- Film poster
- Spanish: El mundo sigue
- Directed by: Fernando Fernán Gómez
- Screenplay by: Fernando Fernán Gómez
- Based on: El mundo sigue by Juan Antonio de Zunzunegui
- Produced by: Juan Estelrich
- Starring: Lina Canalejas; Fernando Fernán Gómez; Gemma Cuervo; Milagros Leal;
- Cinematography: Emilio Foriscot
- Edited by: Rosa M. Salgado
- Music by: Daniel J. White
- Production company: Ada Films
- Distributed by: Nueva Films
- Release date: 10 July 1965;
- Country: Spain
- Language: Spanish

= Life Goes On (1965 film) =

Life Goes On (El mundo sigue) is a 1965 Spanish melodrama film directed and written by Fernando Fernán Gómez, which stars Lina Canalejas and Gemma Cuervo. It is based on the 1960 novel by Juan Antonio de Zunzunegui.

== Plot ==
Set in post-War Madrid, primarily in Maravillas and Malasaña, the plot tracks the fratricidal feud between two sisters, Eloísa and Luisita.

== Production ==
Life Goes On is an adaptation of the 1960 novel El mundo sigue by Falangist author and RAE member Juan Antonio de Zunzunegui, which depicts a bleak vision of Madrilenian society, with Zunzunegui being, according to Fernán Gómez, "the writer who has best brought to narrative the enormous political failure of the Spanish post-war period". Despite the original author's acquaintance with the Francoist regime, the screenplay was banned by State censorship, and had to wait to a ministerial reshuffle (from Gabriel Arias-Salgado to Manuel Fraga) to be brought back, after some modifications. The film was produced by for Ada Films.
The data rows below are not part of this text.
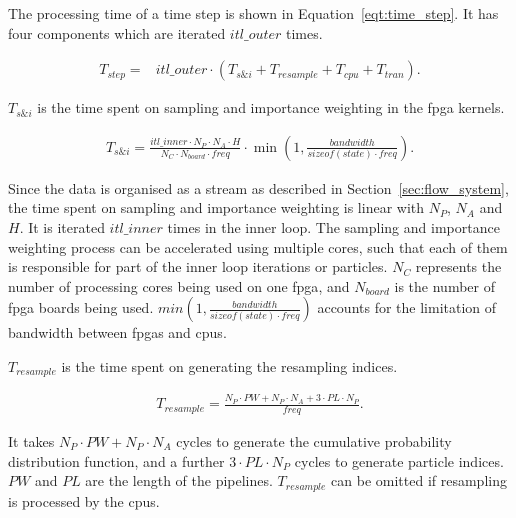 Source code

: The processing time of a time step is shown in Equation~\ref{eqt:time_step}.
It has four components which are iterated $itl\_outer$ times.

\begin{equation}
\begin{aligned}
T_{step} = & itl\_outer \cdot \left (T_{s\&i} + T_{resample} + T_{cpu} + T_{tran} \right) \mbox{.}
\end{aligned}
\label{eqt:time_step}
\end{equation}
 
$T_{s\&i}$ is the time spent on sampling and importance weighting in the \gls{fpga} kernels.

\begin{equation}
\begin{aligned}
T_{s\&i} = \frac{itl\_inner \cdot N_P \cdot N_A \cdot H}{N_C \cdot N_{board} \cdot freq} \cdot \min\left(1,\frac{bandwidth}{sizeof(state) \cdot freq}\right) \mbox{.}
\end{aligned}
\end{equation}

Since the data is organised as a stream as described in Section~\ref{sec:flow_system}, the time spent on sampling and importance weighting is linear with $N_P$, $N_A$ and $H$.
It is iterated $itl\_inner$ times in the inner loop.
The sampling and importance weighting process can be accelerated using multiple cores, such that each of them is responsible for part of the inner loop iterations or particles.
$N_C$ represents the number of processing cores being used on one \gls{fpga}, and $N_{board}$ is the number of \gls{fpga} boards being used.
$min(1,\frac{bandwidth}{sizeof(state) \cdot freq})$ accounts for the limitation of bandwidth between \glspl{fpga} and \glspl{cpu}.

$T_{resample}$ is the time spent on generating the resampling indices.

\begin{equation}
\begin{aligned}
T_{resample} = \frac{N_P \cdot PW + N_P \cdot N_A + 3 \cdot PL \cdot N_P}{freq} \mbox{.}
\end{aligned}
\end{equation}

It takes $N_P \cdot PW + N_P \cdot N_A$ cycles to generate the cumulative probability distribution function, and a further $3 \cdot PL \cdot N_P$ cycles to generate particle indices.
$PW$ and $PL$ are the length of the pipelines.
$T_{resample}$ can be omitted if resampling is processed by the \glspl{cpu}.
Shooting took place in 1963. The film was nonetheless granted a negative C rating by the censorship board (on the basis of its purportedly poor aesthetics values), imperiling its commercial distribution.

== Release ==
Rather than an outright distribution ban, the film's release was restricted, with the film premiering at Bilbao's Cine Buenos Aires on 10 July 1965 under Nueva Films. The film was re-released on 15 July 2015 by A Contracorriente Films in 15 Spanish cities.

== Reception ==
Mirito Torreiro of Fotogramas rated the film 5 out of 5 stars, deeming it to be "one of the most terrifying and merciless moral portraits of Francoist Spain ever made by Spanish cinema".